Condor is a TV series brave enough to ask whether or not a 40-year-old Sydney Pollack/Robert Redford classic should be ten hours longer. Much like Westworld, the answer to that question is a resounding no, unless you’ve got some idea how to mix things up.
Like the film, Joe Turner (Max Irons), a mid-level CIA analyst, stumbles into the deepest reaches of dark operations, which results in all of his co-workers being killed. Not only is he on the run, but his boss, Bob Partridge (William Hurt), is convinced that someone in the CIA has to be responsible. With no one to trust, Turner is just trying to stay alive long enough to figure out what’s going on, because suddenly there isn’t much that seems to make sense.

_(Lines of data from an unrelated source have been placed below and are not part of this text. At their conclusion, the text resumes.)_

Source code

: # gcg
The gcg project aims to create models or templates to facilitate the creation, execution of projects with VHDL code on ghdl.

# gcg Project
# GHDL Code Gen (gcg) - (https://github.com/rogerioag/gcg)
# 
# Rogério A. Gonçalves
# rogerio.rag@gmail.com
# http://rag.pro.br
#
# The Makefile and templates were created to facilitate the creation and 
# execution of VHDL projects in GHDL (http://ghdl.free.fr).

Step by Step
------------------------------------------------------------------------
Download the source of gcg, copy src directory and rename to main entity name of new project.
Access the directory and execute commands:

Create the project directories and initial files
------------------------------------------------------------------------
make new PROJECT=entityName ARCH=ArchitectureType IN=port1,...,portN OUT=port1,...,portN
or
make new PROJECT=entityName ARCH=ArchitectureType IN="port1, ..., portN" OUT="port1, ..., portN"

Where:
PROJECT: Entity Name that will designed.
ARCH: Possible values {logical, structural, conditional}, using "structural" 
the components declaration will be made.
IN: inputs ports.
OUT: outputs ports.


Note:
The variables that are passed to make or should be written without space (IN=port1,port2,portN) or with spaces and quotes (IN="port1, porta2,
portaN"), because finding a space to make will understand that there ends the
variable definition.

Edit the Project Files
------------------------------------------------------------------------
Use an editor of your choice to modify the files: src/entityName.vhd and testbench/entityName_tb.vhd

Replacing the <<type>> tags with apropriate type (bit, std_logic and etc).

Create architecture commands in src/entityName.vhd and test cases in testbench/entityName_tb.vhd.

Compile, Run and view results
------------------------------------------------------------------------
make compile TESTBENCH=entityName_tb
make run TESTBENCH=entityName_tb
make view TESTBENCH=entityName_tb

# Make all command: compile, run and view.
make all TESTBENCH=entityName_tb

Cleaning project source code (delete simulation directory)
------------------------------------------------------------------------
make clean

The series spins several points on the film’s intro over the course of the first few episodes, setting the stage for a much more elaborate machination, while delivering the audience a more intense look at the lives of everyone involved. As this one kicks off, Turner has written a program that helps identify potential terrorists, and when that program picks up on someone who works at a major sports facility and has suddenly received a package at a P.O. box no one knew he had, Turner gets a temporary seat at the big boy table.
Though the overall plot remains similar, the progression of events has us paying a lot more attention to Turner’s life, including his friendship with another CIA operative, Sam Barber (Kristoffer Polaha). Once events begin to really get moving and the onion starts to peel away, the series dives into connections and relationships that aren’t part of a movie-length equation.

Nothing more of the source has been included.